- **The problem**:
Go through the listing and pick out each line with the word "Vaultwarden" in it.

Start of Input records

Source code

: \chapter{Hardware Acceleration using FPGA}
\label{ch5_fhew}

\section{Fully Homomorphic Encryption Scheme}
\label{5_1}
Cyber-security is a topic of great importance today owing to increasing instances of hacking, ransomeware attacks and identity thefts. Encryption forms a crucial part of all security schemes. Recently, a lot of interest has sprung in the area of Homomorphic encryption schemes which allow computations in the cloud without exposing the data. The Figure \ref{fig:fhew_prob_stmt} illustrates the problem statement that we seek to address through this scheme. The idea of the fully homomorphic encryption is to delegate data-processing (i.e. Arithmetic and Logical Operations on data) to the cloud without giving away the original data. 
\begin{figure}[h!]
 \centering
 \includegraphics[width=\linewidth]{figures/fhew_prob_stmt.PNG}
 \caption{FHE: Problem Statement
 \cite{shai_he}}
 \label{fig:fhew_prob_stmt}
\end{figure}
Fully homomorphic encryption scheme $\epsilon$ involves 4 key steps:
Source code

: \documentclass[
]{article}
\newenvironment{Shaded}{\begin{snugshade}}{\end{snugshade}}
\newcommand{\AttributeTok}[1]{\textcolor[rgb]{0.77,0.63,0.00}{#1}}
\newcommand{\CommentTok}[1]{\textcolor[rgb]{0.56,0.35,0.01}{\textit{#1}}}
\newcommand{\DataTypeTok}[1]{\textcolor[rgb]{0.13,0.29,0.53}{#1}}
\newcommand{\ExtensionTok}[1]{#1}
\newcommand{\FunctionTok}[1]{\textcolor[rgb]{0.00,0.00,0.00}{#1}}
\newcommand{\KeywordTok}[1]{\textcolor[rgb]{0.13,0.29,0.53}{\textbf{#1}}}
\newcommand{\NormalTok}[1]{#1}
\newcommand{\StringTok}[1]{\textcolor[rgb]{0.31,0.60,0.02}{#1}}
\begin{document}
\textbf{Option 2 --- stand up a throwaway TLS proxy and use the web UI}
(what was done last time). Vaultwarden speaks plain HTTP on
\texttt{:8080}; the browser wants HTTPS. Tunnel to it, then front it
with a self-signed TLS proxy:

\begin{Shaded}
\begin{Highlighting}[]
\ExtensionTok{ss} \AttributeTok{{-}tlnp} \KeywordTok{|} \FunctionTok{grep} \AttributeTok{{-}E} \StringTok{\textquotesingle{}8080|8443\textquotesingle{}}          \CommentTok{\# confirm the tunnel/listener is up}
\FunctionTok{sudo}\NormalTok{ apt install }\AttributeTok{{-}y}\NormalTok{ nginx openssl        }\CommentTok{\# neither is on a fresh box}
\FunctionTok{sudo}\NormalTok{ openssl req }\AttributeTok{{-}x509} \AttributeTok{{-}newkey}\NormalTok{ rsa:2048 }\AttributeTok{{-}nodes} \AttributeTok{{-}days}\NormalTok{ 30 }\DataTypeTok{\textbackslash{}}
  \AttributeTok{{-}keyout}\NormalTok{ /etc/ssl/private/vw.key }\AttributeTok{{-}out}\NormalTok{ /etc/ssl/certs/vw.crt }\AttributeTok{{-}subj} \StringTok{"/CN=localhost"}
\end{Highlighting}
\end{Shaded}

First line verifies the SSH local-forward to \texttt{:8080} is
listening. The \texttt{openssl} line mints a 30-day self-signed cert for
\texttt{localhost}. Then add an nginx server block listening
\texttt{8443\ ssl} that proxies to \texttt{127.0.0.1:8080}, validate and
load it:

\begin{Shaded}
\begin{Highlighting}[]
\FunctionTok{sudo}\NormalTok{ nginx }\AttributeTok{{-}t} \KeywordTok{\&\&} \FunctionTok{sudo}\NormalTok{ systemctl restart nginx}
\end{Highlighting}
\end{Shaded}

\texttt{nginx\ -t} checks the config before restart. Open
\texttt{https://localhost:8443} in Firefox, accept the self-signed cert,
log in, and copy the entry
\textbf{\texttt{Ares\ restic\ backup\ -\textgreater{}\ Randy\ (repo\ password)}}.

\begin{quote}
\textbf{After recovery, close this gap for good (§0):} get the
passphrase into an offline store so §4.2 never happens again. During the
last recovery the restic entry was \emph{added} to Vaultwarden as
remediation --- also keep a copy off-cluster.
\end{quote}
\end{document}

End of Input records

- **Response area**:
(what was done last time). Vaultwarden speaks plain HTTP on
last recovery the restic entry was \emph{added} to Vaultwarden as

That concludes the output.